PostPosted: Tue Jan 04, 2005 10:04 pm    Post subject: Varying degrees of electronic knowledge Reply with quote

I've Noticed That Users of the site have varying degrees of electronic knowledge it would be helpful to know there knowledge level before answering there questions.

Then the Engineer answering the question can decide how far and how indepth to go when answering questions.

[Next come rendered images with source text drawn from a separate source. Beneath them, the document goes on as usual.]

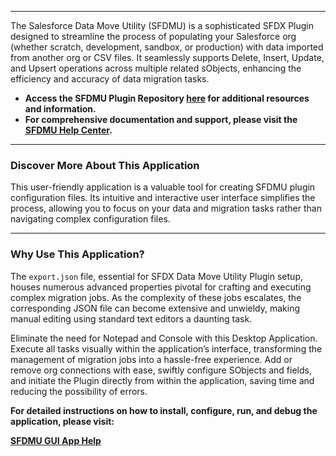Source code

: ----
The Salesforce Data Move Utility (SFDMU) is a sophisticated SFDX Plugin designed to streamline the process of populating your Salesforce org (whether scratch, development, sandbox, or production) with data imported from another org or CSV files. It seamlessly supports Delete, Insert, Update, and Upsert operations across multiple related sObjects, enhancing the efficiency and accuracy of data migration tasks.

- **Access the SFDMU Plugin Repository [here](https://github.com/forcedotcom/SFDX-Data-Move-Utility) for additional resources and information.**
- **For comprehensive documentation and support, please visit the [SFDMU Help Center](https://help.sfdmu.com).**

------

### Discover More About This Application

This user-friendly application is a valuable tool for creating SFDMU plugin configuration files. Its intuitive and interactive user interface simplifies the process, allowing you to focus on your data and migration tasks rather than navigating complex configuration files.

------

### Why Use This Application?

The `export.json` file, essential for SFDX Data Move Utility Plugin setup, houses numerous advanced properties pivotal for crafting and executing complex migration jobs. As the complexity of these jobs escalates, the corresponding JSON file can become extensive and unwieldy, making manual editing using standard text editors a daunting task.

Eliminate the need for Notepad and Console with this Desktop Application. Execute all tasks visually within the application’s interface, transforming the management of migration jobs into a hassle-free experience. Add or remove org connections with ease, swiftly configure SObjects and fields, and initiate the Plugin directly from within the application, saving time and reducing the possibility of errors.

**For detailed instructions on how to install, configure, run, and debug the application, please visit:**

**[SFDMU GUI App Help](https://help.sfdmu.com/sfdmu-gui-app)**

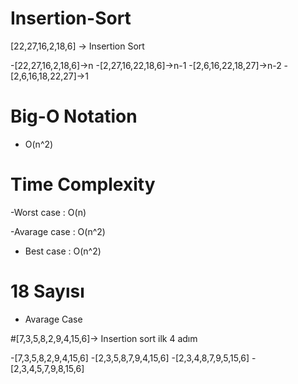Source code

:# Insertion-Sort


[22,27,16,2,18,6] -> Insertion Sort

-[22,27,16,2,18,6]->n
-[2,27,16,22,18,6]->n-1
-[2,6,16,22,18,27]->n-2
-[2,6,16,18,22,27]->1


# Big-O Notation 

- O(n^2)

# Time Complexity

-Worst case : O(n)

-Avarage case : O(n^2)

- Best case : O(n^2)

# 18 Sayısı 

- Avarage Case 

#[7,3,5,8,2,9,4,15,6]-> Insertion sort ilk 4 adım

-[7,3,5,8,2,9,4,15,6]
-[2,3,5,8,7,9,4,15,6]
-[2,3,4,8,7,9,5,15,6]
-[2,3,4,5,7,9,8,15,6]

Could this question be asked in a checkbox format during the initial request for help?, then displayed in the message threads?

E.g.
My Enquiry Dosn't Require Any Knowledge.
No Knowledge.
Good Knowledge But no Practical Experience.
I Have A Meter.
I Can use a Meter & I can Test Current.
I Can Test & Recognize Components.
I Can Solder.
I Can Desolder.
I Am a T.V. Engineer Stop Asking me These Silly Questions I'm Stuck! Very Happy


Could Jazz it up with Video/Picture links to :-

Safety measures
Meter usage.
Component Recognition (Pictures)
Soldering/Desoldering Tutorial (Video clip)?

Engineers could send there Soldering/safety/component clips in and then the Most clear and Laymen clips could be voted for by others and the winner wins something? Like A Portable Walrus Polishing Kit or something Equally as usefull.??
_________________
I've Got 32,000 volts stored in me, so if you ain't godda meter or you ain't godda clue.. Ask yourself this question.. Do you feel lucky.. PUNK !! Well Do Ya??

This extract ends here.